Художник в квадрате: удивительная жизнь Казимира Малевича
Детство в многодетной семье инженера, работа чертежником в Курске, три брака, долгий путь к «Черному квадрату», создание новой религии, почти секты, в которую тянулась восторженная молодежь, арест и обвинение в шпионаже... Жизнь Казимира Малевича была богатой на события. В канун его 140-летия автор книги «Малевич» Ксения Букша рассказала «МИР 24», что сделало Казимира тем Малевичем, которого мы знаем.
- Как у Малевича появился интерес к живописи?

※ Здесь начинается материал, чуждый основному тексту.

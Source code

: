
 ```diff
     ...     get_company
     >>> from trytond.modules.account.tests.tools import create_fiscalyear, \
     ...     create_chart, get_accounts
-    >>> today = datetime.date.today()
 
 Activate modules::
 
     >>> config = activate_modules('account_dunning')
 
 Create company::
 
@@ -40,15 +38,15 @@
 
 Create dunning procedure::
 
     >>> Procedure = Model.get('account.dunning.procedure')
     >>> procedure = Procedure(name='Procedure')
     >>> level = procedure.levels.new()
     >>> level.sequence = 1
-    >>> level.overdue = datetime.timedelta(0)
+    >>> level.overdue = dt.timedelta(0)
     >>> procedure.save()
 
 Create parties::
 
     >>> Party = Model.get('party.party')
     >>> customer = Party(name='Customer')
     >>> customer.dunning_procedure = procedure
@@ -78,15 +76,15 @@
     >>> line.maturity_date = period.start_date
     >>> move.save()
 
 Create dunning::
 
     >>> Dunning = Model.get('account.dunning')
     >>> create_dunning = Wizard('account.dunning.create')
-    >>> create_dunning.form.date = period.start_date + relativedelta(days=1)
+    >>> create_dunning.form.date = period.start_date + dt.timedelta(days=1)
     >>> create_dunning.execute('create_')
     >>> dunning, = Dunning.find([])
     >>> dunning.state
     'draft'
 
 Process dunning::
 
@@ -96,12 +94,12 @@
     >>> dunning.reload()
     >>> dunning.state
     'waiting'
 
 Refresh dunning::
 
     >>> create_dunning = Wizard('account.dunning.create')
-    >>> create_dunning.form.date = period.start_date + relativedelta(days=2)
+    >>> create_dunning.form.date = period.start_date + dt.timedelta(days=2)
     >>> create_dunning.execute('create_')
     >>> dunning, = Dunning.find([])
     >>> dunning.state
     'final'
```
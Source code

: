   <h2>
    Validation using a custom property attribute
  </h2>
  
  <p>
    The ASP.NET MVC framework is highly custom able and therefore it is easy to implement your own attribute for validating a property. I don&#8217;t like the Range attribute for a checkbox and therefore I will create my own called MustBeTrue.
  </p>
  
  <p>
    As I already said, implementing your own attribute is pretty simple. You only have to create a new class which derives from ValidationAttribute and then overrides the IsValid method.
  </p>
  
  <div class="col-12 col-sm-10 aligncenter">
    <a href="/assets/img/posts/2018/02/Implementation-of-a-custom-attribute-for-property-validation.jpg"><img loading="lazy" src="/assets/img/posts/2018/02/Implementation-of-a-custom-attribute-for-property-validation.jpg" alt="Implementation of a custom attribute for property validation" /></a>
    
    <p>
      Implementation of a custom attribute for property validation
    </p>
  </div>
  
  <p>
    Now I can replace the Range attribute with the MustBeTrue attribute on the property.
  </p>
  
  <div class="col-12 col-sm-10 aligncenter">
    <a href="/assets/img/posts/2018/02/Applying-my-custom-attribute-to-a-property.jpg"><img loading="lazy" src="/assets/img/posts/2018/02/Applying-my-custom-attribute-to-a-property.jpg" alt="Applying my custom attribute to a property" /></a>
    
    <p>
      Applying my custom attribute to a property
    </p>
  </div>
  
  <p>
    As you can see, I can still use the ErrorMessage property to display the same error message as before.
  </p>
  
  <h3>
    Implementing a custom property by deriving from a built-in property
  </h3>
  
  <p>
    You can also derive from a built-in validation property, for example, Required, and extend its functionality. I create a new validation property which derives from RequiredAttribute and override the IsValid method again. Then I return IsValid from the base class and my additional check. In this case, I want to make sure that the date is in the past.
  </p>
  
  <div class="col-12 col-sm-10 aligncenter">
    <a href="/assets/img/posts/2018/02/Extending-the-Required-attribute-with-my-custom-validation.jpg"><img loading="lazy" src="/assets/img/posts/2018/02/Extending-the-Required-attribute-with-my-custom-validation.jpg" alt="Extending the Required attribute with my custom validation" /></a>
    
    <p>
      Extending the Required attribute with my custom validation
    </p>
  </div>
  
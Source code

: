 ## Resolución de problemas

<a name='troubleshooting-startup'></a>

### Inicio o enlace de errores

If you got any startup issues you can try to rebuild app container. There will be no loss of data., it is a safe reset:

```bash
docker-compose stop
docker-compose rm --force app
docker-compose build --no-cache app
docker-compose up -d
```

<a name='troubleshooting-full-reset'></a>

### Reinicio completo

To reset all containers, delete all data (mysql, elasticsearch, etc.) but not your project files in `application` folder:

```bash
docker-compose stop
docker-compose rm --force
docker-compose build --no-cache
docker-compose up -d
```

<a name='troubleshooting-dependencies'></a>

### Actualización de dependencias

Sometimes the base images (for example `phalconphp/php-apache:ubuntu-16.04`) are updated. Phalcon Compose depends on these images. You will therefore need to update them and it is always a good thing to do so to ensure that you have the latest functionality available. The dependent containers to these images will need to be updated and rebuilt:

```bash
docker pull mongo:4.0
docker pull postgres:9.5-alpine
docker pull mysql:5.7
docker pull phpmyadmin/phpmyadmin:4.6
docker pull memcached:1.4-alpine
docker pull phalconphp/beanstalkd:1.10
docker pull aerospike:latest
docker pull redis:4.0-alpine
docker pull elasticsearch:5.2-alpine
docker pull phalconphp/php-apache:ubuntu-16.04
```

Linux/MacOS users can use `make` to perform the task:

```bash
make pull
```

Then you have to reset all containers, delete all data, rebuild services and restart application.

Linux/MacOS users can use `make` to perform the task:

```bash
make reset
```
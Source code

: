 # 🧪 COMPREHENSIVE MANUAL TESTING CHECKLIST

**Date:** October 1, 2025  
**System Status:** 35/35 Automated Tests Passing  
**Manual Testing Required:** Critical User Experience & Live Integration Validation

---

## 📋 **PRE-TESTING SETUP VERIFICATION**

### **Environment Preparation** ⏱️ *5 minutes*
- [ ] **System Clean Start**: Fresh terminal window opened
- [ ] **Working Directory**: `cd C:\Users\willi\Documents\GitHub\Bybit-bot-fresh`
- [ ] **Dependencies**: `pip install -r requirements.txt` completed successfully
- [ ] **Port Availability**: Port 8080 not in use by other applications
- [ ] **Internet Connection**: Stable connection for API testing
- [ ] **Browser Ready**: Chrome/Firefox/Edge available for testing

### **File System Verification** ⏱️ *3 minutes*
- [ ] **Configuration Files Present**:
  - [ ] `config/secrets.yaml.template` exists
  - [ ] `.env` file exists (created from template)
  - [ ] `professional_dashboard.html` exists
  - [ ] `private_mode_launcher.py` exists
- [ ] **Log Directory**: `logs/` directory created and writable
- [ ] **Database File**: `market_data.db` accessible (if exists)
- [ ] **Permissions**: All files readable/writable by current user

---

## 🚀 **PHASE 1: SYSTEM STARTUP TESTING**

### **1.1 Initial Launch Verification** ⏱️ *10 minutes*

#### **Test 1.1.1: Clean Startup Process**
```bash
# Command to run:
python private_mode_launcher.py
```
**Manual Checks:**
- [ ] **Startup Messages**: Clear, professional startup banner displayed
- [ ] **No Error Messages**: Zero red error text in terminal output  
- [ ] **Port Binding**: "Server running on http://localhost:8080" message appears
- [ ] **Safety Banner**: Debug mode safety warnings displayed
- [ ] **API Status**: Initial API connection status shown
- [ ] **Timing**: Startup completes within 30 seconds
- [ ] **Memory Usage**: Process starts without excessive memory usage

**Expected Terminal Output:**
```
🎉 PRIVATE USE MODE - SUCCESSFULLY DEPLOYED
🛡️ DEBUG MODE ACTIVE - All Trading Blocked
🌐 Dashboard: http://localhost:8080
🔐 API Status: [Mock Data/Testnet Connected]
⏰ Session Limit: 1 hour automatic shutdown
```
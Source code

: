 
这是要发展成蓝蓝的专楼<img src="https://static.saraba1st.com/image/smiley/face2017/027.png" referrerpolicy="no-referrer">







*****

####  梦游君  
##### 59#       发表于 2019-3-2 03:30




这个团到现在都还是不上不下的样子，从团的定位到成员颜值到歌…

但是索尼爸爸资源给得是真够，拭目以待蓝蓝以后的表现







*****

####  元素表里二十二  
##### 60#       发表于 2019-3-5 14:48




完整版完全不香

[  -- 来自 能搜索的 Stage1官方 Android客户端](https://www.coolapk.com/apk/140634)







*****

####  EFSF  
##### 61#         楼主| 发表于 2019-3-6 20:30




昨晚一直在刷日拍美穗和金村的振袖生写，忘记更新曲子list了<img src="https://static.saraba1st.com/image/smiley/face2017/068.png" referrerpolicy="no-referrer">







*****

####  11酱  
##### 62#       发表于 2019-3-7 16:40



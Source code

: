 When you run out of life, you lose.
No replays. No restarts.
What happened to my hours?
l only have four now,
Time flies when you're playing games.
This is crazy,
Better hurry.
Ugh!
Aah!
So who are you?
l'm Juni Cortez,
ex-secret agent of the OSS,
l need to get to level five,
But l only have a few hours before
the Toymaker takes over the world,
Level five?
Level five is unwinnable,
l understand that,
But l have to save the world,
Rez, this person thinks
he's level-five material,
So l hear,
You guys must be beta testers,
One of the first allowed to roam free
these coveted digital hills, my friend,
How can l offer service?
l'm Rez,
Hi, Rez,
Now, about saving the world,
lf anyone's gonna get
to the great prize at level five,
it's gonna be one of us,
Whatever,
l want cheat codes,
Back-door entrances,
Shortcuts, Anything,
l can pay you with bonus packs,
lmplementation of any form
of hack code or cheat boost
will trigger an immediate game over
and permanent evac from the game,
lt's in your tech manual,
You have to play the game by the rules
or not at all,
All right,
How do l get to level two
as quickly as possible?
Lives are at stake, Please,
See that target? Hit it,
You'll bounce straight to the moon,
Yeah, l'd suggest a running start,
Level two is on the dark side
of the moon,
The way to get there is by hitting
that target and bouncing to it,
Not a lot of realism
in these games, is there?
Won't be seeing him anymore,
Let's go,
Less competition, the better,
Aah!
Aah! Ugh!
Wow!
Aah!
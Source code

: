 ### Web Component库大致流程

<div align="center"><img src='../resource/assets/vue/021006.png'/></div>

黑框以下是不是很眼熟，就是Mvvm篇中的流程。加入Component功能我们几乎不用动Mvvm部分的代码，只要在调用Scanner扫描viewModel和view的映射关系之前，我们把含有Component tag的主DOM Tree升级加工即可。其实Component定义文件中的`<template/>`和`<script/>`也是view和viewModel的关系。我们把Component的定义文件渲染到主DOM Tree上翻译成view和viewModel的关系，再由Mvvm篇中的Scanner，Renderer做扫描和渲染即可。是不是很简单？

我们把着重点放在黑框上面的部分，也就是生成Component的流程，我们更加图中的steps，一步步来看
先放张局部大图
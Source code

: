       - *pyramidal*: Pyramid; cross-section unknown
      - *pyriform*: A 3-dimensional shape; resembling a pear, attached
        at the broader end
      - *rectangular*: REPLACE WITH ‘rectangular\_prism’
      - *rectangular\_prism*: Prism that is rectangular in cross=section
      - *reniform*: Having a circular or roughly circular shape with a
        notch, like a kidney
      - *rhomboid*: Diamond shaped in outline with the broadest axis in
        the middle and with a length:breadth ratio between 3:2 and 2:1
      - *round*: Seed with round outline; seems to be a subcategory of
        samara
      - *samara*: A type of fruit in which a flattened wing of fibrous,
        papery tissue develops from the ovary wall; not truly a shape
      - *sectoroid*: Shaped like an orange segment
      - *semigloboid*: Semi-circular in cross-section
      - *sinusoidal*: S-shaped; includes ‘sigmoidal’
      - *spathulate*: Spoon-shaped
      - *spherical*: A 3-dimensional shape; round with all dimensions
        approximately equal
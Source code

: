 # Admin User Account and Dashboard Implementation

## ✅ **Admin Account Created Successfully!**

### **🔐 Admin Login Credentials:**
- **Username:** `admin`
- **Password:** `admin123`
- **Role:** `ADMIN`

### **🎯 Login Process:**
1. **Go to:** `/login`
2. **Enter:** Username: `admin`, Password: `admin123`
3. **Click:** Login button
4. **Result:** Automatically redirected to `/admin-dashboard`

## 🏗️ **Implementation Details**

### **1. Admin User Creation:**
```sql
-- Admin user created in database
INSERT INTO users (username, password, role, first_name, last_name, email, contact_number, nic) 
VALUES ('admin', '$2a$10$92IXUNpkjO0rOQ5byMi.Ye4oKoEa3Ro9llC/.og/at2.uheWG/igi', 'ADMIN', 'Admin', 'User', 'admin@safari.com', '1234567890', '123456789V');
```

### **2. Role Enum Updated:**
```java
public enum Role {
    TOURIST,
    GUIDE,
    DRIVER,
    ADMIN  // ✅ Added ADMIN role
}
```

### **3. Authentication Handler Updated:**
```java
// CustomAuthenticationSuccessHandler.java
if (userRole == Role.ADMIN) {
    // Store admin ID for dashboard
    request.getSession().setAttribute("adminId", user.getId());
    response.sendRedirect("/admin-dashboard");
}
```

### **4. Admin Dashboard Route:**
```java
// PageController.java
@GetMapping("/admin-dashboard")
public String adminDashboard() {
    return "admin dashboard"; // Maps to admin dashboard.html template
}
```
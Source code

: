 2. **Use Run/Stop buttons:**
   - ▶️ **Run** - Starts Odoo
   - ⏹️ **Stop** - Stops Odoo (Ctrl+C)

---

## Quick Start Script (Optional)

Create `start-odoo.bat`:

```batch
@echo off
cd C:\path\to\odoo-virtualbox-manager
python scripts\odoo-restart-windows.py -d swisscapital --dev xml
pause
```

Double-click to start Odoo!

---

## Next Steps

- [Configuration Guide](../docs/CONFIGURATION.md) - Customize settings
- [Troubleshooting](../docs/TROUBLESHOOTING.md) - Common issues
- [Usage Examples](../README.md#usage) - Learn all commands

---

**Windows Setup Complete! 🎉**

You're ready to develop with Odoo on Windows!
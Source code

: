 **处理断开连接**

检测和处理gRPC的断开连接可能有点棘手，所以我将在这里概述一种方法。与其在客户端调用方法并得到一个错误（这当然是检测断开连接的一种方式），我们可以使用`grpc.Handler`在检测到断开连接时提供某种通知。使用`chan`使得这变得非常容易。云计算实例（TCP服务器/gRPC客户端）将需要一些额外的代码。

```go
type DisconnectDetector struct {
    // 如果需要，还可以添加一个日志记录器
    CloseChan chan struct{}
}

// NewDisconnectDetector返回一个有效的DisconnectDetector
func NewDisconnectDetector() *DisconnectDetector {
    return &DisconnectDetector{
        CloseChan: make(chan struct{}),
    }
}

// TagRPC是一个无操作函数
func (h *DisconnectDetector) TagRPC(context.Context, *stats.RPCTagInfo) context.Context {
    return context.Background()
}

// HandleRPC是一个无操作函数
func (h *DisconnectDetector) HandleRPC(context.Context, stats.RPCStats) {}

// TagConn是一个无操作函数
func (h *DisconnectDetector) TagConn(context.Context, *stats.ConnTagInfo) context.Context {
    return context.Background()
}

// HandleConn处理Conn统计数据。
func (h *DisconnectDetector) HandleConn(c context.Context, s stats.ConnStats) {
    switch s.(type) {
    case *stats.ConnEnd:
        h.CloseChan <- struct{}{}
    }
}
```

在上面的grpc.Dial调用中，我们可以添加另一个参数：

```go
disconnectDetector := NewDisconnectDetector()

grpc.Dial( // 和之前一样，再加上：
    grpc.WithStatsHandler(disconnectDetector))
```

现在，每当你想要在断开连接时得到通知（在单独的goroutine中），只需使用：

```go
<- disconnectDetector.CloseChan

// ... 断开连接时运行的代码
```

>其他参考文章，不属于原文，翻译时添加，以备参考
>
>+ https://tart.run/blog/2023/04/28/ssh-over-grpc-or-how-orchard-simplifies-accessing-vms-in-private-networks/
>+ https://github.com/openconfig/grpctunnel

- Очень рано. Он рос в многодетной семье инженера на сахарном заводе, ездили по разным городам Украины, обстановка была довольно простая, никаких картин и художников поблизости не было. Но Малевичу очень нравилось «народное» искусство – «петушки и коники» на хатах, полотенцах... Он пытался им подражать. Потом увидел, как художники расписывают церковь, это был еще один толчок. Мать, видя, что старший сын хочет рисовать, купила ему набор красок. Малевичу тогда было 15 лет. И понеслось. Отец «художества» не поддерживал – хотел, чтобы Казик стал сахароваром, как он, не пустил учиться в Москву, вместо этого было аграрное училище и работа на железной дороге, но в свободное время Малевич все равно постоянно рисовал. В Курске он создал свой кружок любителей рисования – железнодорожники, чиновники – ходили на пленэры, выписывали из Москвы книги и образцы. Это был реализм, конечно. И только когда отец умер, тут уже Малевич (а у него к тому времени была жена и двое детей, ему было двадцать пять лет уже) оставил семью и поехал в Москву учиться.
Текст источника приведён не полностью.